The AwkEng Sees the Forest and the Trees

Hi all,

I'm still forming some ideas in this post, but wanted to share some hacks for Trello and thoughts on leveraging user story maps. The punchline, is that with a Chrome browser extension, I can get Trello to give better insights into the short and long term outlooks of a project on a single page.

Background - User Story Mapping

One of my favorite techniques for breaking down large, complex problems, (particularly product devlopment problems), is to lean heavily on user story mapping. If we're being nit-picky about terms, I'm blending user story maps, service blue prints, and product breakdown structures together into one amalgamation, but the important part is that we use the narrative of the customer's experience to organize things.

The idea is that giant lists of features and giant lists of tasks can be overwhelming and hard to remember, but people are reasonably good at telling narrative stories, and it serves as a useful framework to structure thought and planning.

For example, think about a restaurant, and all the details that might go into it... of course we all think of the food, and the menu, but what about the plates, the silveware, the little stand that the maitre'd stores menus behind? It's overwhelming. But if you tell the narrative of the customer experience, it become a lot more cohesive.

The customer might hear about the restaurant from a friend or online review, book reservations, arrive, drop off their coats, wait to be seated, sit, order, wait, eat, pay, and leave. It's something that's easy to imagine and relate to. Each step along the way encapsulates a number of things that need to be designed, procured, managed, etc... This in turn, implies a certain amount of work for each thing.
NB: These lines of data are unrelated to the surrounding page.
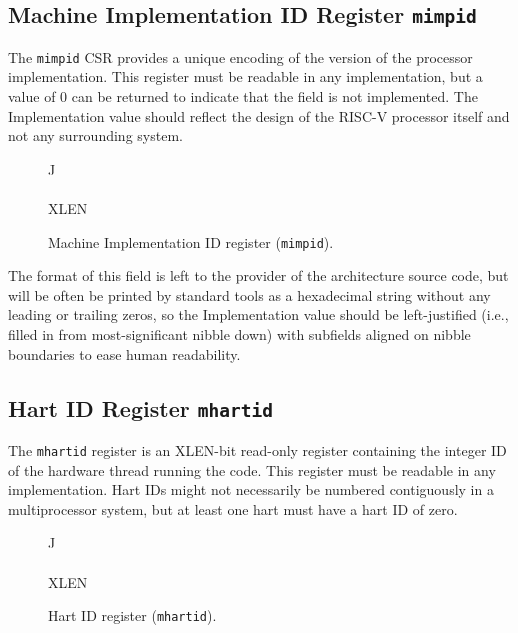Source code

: \subsection{Machine Implementation ID Register {\tt mimpid}}

The {\tt mimpid} CSR provides a unique encoding of the version of the
processor implementation.  This register must be readable in any
implementation, but a value of 0 can be returned to indicate that the
field is not implemented.  The Implementation value should reflect the
design of the RISC-V processor itself and not any surrounding system.

\begin{figure*}[h!]
{\footnotesize
\begin{center}
\begin{tabular}{J}
 \\
\hline
{}  \\
\hline
XLEN \\
\end{tabular}
\end{center}
}
\vspace{-0.1in}
\caption{Machine Implementation ID register ({\tt mimpid}).}
\label{mimpidreg}
\end{figure*}

\begin{commentary}
The format of this field is left to the provider of the architecture
source code, but will be often be printed by standard tools as a
hexadecimal string without any leading or trailing zeros, so the
Implementation value should be left-justified (i.e., filled in from
most-significant nibble down) with subfields aligned on nibble
boundaries to ease human readability.
\end{commentary}

\subsection{Hart ID Register {\tt mhartid}}

The {\tt mhartid} register is an XLEN-bit read-only register
containing the integer ID of the hardware thread running the code.
This register must be readable in any implementation.  Hart IDs might
not necessarily be numbered contiguously in a multiprocessor system,
but at least one hart must have a hart ID of zero.

\begin{figure*}[h!]
{\footnotesize
\begin{center}
\begin{tabular}{J}
 \\
\hline
{}\\
\hline
XLEN \\
\end{tabular}
\end{center}
}
\vspace{-0.1in}
\caption{Hart ID register ({\tt mhartid}).}
\label{mhartidreg}
\end{figure*}


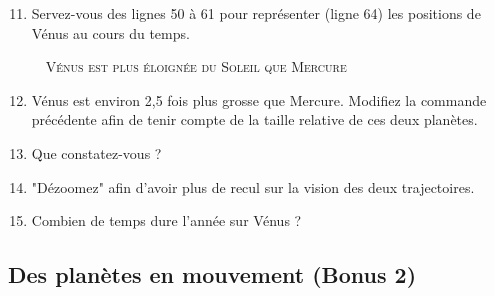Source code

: \documentclass[12pt]{article}
\begin{document}
\begin{enumerate}
\setcounter{enumi}{10}
\item\app \ar \com Servez-vous des lignes 50 à 61 pour représenter (ligne 64) les positions de Vénus au cours du temps.

\begin{center}
\danger \ \ \textsc{Vénus est plus éloignée du Soleil que Mercure}\ \ \danger                                                                            \end{center}

\cpdepce



 \begin{center}
\end{center}



\item \rea \com Vénus est environ 2,5 fois plus grosse que Mercure. Modifiez la commande précédente afin de tenir compte de la taille relative de ces deux planètes. 

\item \ar Que constatez-vous ? %


\item \com "Dézoomez" afin d'avoir plus de recul sur la vision des deux trajectoires. \cpdepce%

 \begin{center}
\end{center}



\item \ar Combien de temps dure l'année sur Vénus ? %


\end{enumerate}







 \bigskip



\subsection{Des planètes en mouvement (Bonus 2)}
\end{document}
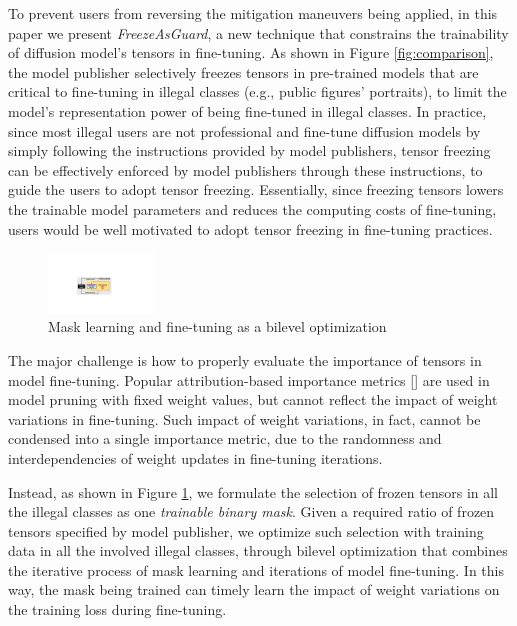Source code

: \documentclass{article}
\begin{document}
To prevent users from reversing the mitigation maneuvers being applied, in this paper we present \emph{FreezeAsGuard}, a new technique that constrains the trainability of diffusion model's tensors in fine-tuning. As shown in Figure \ref{fig:comparison}, the model publisher selectively freezes tensors in pre-trained models that are critical to fine-tuning in illegal classes (e.g., public figures' portraits), to limit the model's representation power of being fine-tuned in illegal classes. In practice, since most illegal users are not professional and fine-tune diffusion models by simply following the instructions provided by model publishers, tensor freezing can be effectively enforced by model publishers through these instructions, to guide the users to adopt tensor freezing. Essentially, since freezing tensors lowers the trainable model parameters and reduces the computing costs of fine-tuning, users would be well motivated to adopt tensor freezing in fine-tuning practices.





\begin{figure}
	\centering
	\vspace{-0.1in}
	\includegraphics[width=0.25\textwidth]{figures/bilevel_opt.pdf}
	\vspace{-0.1in}
	\caption{\label{fig:bilevel_opt} Mask learning and fine-tuning as a bilevel optimization}
	\vspace{-0.1in}
\end{figure}

The major challenge is how to properly evaluate the importance of tensors in model fine-tuning. Popular attribution-based importance metrics [] are used in model pruning with fixed weight values, but cannot reflect the impact of weight variations in fine-tuning. Such impact of weight variations, in fact, cannot be condensed into a single importance metric, due to the randomness and interdependencies of weight updates in fine-tuning iterations. 

Instead, as shown in Figure \ref{fig:bilevel_opt}, we formulate the selection of frozen tensors in all the illegal classes as one \emph{trainable binary mask}. Given a required ratio of frozen tensors specified by model publisher, we optimize such selection with training data in all the involved illegal classes, through bilevel optimization that combines the iterative process of mask learning and iterations of model fine-tuning. In this way, the mask being trained can timely learn the impact of weight variations on the training loss during fine-tuning. 
\end{document}
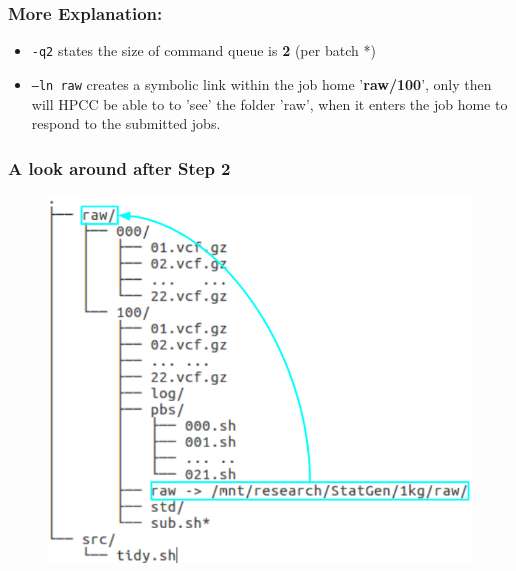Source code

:\documentclass{beamer}
\begin{document}
\begin{frame}
\frametitle{More Explanation:}
\begin{itemize}
\item \texttt{-q2} states the size of command queue is \textbf{2} (per batch *)
\item \texttt{--ln raw} creates a symbolic link within the job home '\textbf{raw/100}', only then will HPCC be
able to to 'see' the folder 'raw', when it enters the job home to respond to the submitted jobs.
\end{itemize}
\end{frame}


\begin{frame}[fragile]
\frametitle{A look around after Step 2}
\begin{figure}
\includegraphics[width=0.6\linewidth]{img/step2_ln}
\end{figure}
\end{frame}
\end{document}
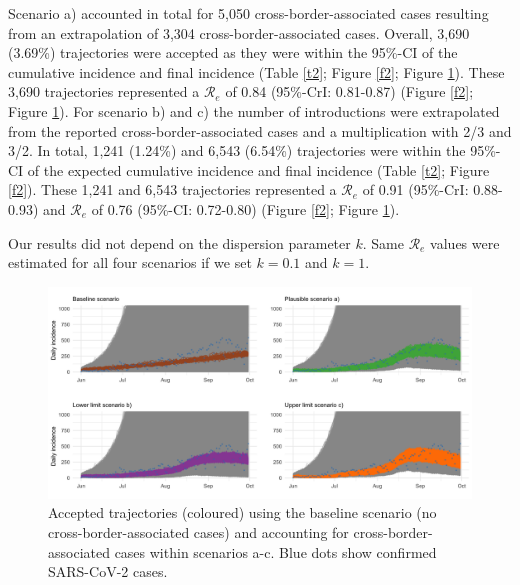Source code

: \documentclass[10pt, a4paper, twoside]{article}
\begin{document}
\begin{multicols}{2}
Scenario a) accounted in total for 5,050 cross-border-associated cases resulting from an extrapolation of 3,304 cross-border-associated cases.
Overall, 3,690 (3.69\%) trajectories were accepted as they were within the 95\%-CI of the cumulative incidence and final incidence (Table \ref{t2}; Figure \ref{f2}; Figure \ref{f3}).
These 3,690 trajectories represented a $\mathcal{R}_e$ of 0.84 (95\%-CrI: 0.81-0.87) (Figure \ref{f2}; Figure \ref{f3}).
For scenario b) and c) the number of introductions were extrapolated from the reported cross-border-associated cases and a multiplication with 2/3 and 3/2.
In total, 1,241 (1.24\%) and 6,543 (6.54\%) trajectories were within the 95\%-CI of the expected cumulative incidence and final incidence (Table \ref{t2}; Figure \ref{f2}).
These 1,241 and 6,543 trajectories represented a $\mathcal{R}_e$ of 0.91 (95\%-CrI: 0.88-0.93) and $\mathcal{R}_e$ of 0.76 (95\%-CI: 0.72-0.80) (Figure \ref{f2}; Figure \ref{f3}).

Our results did not depend on the dispersion parameter $k$.
Same $\mathcal{R}_e$ values were estimated for all four scenarios if we set $k = 0.1$ and $k = 1$.

\begin{figure}
\centering
\includegraphics[scale=0.15]{Figure3_2021-06-02.png}
\caption{Accepted trajectories (coloured) using the baseline scenario (no cross-border-associated cases) and accounting for cross-border-associated cases within scenarios a-c. Blue dots show confirmed SARS-CoV-2 cases.}
\label{f3}
\end{figure}


\end{multicols}
\end{document}
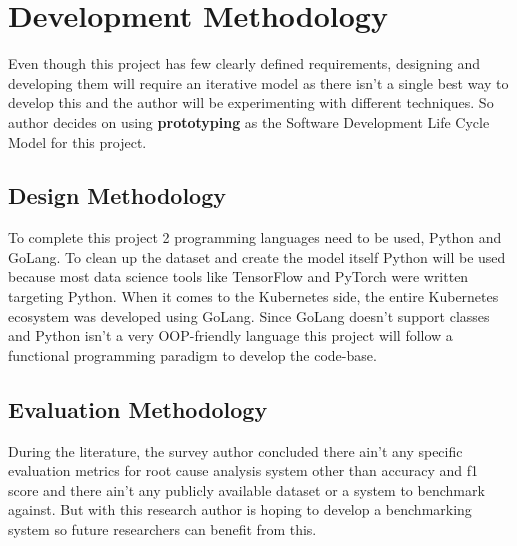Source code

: {\let\clearpage\relax \chapter{Development Methodology}}

Even though this project has few clearly defined requirements, designing and developing them will require an iterative model as there isn't a single best way to develop this and the author will be experimenting with different techniques. So author decides on using \textbf{prototyping} as the Software Development Life Cycle Model for this project.

\section{Design Methodology}

To complete this project 2 programming languages need to be used, Python and GoLang. To clean up the dataset and create the model itself Python will be used because most data science tools like TensorFlow and PyTorch were written targeting Python. When it comes to the Kubernetes side, the entire Kubernetes ecosystem was developed using GoLang. Since GoLang doesn't support classes and Python isn't a very OOP-friendly language this project will follow a functional programming paradigm to develop the code-base. 

\section{Evaluation Methodology}

During the literature, the survey author concluded there ain't any specific evaluation metrics for root cause analysis system other than accuracy and f1 score and there ain't any publicly available dataset or a system to benchmark against. But with this research author is hoping to develop a benchmarking system so future researchers can benefit from this.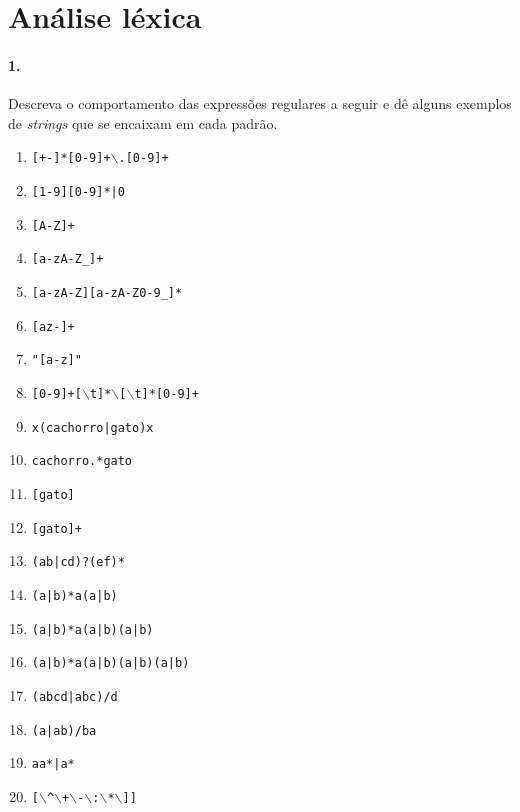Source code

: \section*{Análise léxica}

\paragraph{1.} Descreva o comportamento das expressões regulares a
seguir e dê alguns exemplos de {\it strings\/} que se encaixam em cada
padrão.

\begin{enumerate}
\item {\tt [+-]*[0-9]+$\backslash$.[0-9]+}

\item {\tt [1-9][0-9]*|0}

\item {\tt [A-Z]+}

\item {\tt [a-zA-Z\_]+}

\item {\tt [a-zA-Z][a-zA-Z0-9\_]*}

\item {\tt [az-]+}

\item {\tt "[a-z]"}

\item {\tt [0-9]+[}$\backslash${\tt t]*}$\backslash${\tt *[}$\backslash${\tt t]*[0-9]+}

\item {\tt x(cachorro|gato)x}

\item {\tt cachorro.*gato}

\item {\tt [gato]}

\item {\tt [gato]+}

\item {\tt (ab|cd)?(ef)*}

\item {\tt (a|b)*a(a|b)}

\item {\tt (a|b)*a(a|b)(a|b)}

\item {\tt (a|b)*a(a|b)(a|b)(a|b)}

\item {\tt (abcd|abc)/d}

\item {\tt (a|ab)/ba}

\item {\tt aa*|a*}

\item {\tt [$\backslash$\^{}$\backslash$+$\backslash$-$\backslash$:$\backslash$*$\backslash$]]}
\end{enumerate}

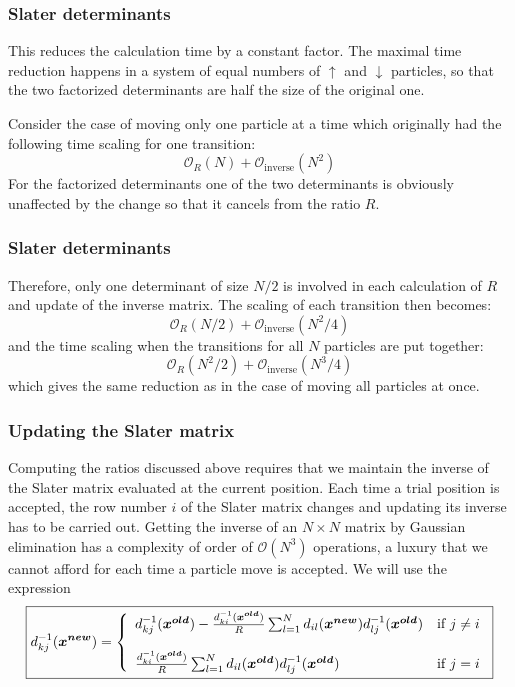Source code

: \documentclass[compress]{beamer}
\newcommand{\be}{\begin{equation}}
\newcommand{\ee}{\end{equation}}
\newcommand{\bigO}{\mathcal{O}}
\newcommand{\bfv}[1]{\boldsymbol{#1}}                     %
\newcommand{\be}{\begin{equation}}                        %
\newcommand{\ee}{\end{equation}}                          %
\begin{document}
\frame
{
  \frametitle{Slater determinants}
\begin{small}
{\scriptsize
This reduces the calculation time by a constant factor. The maximal
time reduction happens in a system of equal numbers of $\uparrow$ and
$\downarrow$ particles, so that the two factorized determinants are
half the size of the original one.


Consider the case of moving only one particle  at a time which
originally had the following time scaling for one transition:
\be
\bigO_R(N)+\bigO_\mathrm{inverse}(N^2)
\ee
For the factorized determinants one of the two determinants is
obviously unaffected by the change so that it cancels from the ratio
$R$. 
}
\end{small}
}

\frame
{
  \frametitle{Slater determinants}
\begin{small}
{\scriptsize
Therefore, only one determinant of size $N/2$ is involved in each
calculation of $R$ and update of the inverse matrix. The scaling of
each transition then becomes:
\be
\bigO_R(N/2)+\bigO_\mathrm{inverse}(N^2/4)
\ee
and the time scaling when the transitions for all $N$ particles are
put together:
\be
\bigO_R(N^2/2)+\bigO_\mathrm{inverse}(N^3/4)
\ee
which gives the same reduction as in the case of moving all particles
at once.
}
\end{small}
}


\frame
{
  \frametitle{Updating the Slater matrix}
\begin{small}
{\scriptsize
Computing the ratios discussed above requires that we maintain 
the inverse of the Slater matrix evaluated at the current position. 
Each time a trial position is accepted, the row number $i$ of the Slater 
matrix changes and updating its inverse has to be carried out. 
Getting the inverse of an $N \times N$ matrix by Gaussian elimination has a 
complexity of order of $\mathcal{O}(N^3)$ operations, a luxury that we 
cannot afford for each time a particle  move is accepted.
We will use the expression
\begin{eqnarray}\label{updatingInverse}
\boxed{d^{-1}_{kj}(\bfv{x^{new}})  = \left\{ 
\begin{array}{l l}
  d^{-1}_{kj}(\bfv{x^{old}}) - \frac{d^{-1}_{ki}(\bfv{x^{old}})}{R} \sum_{l=1}^{N} d_{il}(\bfv{x^{new}})  d^{-1}_{lj}(\bfv{x^{old}}) & \mbox{if $j \neq i$}\nonumber \\ \\
 \frac{d^{-1}_{ki}(\bfv{x^{old}})}{R} \sum_{l=1}^{N} d_{il}(\bfv{x^{old}}) d^{-1}_{lj}(\bfv{x^{old}}) & \mbox{if $j=i$}
\end{array} \right.}\\
\end{eqnarray}
}
\end{small}
}
\end{document}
If we're trying to take an agile approach, and deliver full working products with each iteration, we can improve each step of the user story map over time. This example is a little contrived, but the "book reservations" step of the restaurant journey could be done on pencil and paper to start quickly, then moved online to a 3rd party site at a later point in time, and if so desired, booking services can be directly integrated with the restaurant's website, in the most polished, final implementation.

Journey Map

The point is that by taking "slices" out of the story map, you can focus on delivering full experiences quickly and learning, prior to overbuilding a feature for a single step of the journey.

The Problem With Story Mapping Tools

While story maps are a fantastic tool for visualizing the big picture view of the work to be done, my problem is that they don't give a good view of what people are working on right now.

A minimal Kanban process might have simple lists with To Do, Doing, Done. This is great for showing what's in progress under "Doing", and the UI for moving cards from one column to the next is pretty fast and easy, but the To Do and Done lists might have very little context. A giant list of "To Do's" if often called a "flat backlog", and it's one of the problems that a story map is meant to address.

Flat Backlog

Unfortunately, most tools aren't set up combine both views at the same time. Switching between the macro views (the map) and the micro views (a Kanban board), often involves an integration between the mapping tool, and a project tool, like JIRA or Trello, or it takes a heck of a lot of clicking.

I love the UI and ease of use of Trello, (I wrote about using Trello with physical paper here), and I wanted to see if I could make it work with a structured backlog to track the multiple workstreams I had at work.

Note: seeing the macro/micro views becomes trivial if we're moving physical sticky notes around on a board, but then you lose comment histories, the ability to do remote work, and a whole bunch of other features of the digital world. Enter the metaverse, I suppose.

Hacking Trello

My quick hack was to use a Chrome browser extension that creates what are called "swimlanes" for Trello. (The extension is approiately name Swimlanes for Trello.) It means that the board is divided into horizontal lanes, or sections.

I divided my board into two lanes. One section has the micro view of To Do / Doing / Done for the week, the other section has the macro view with the larger map.

Forest and Trees

Thoughts So Far

So far, at least for my hybrid paper/Trello system, I like it. I have about 8 or 9 distinct categories of work that that I'm involved with at my day job, and although they don't necessarily fit into a journey map structure, It gives me a nice view of everything I have going on (the big picture in macro), and a way to make it clear what I should be working no now (the micro).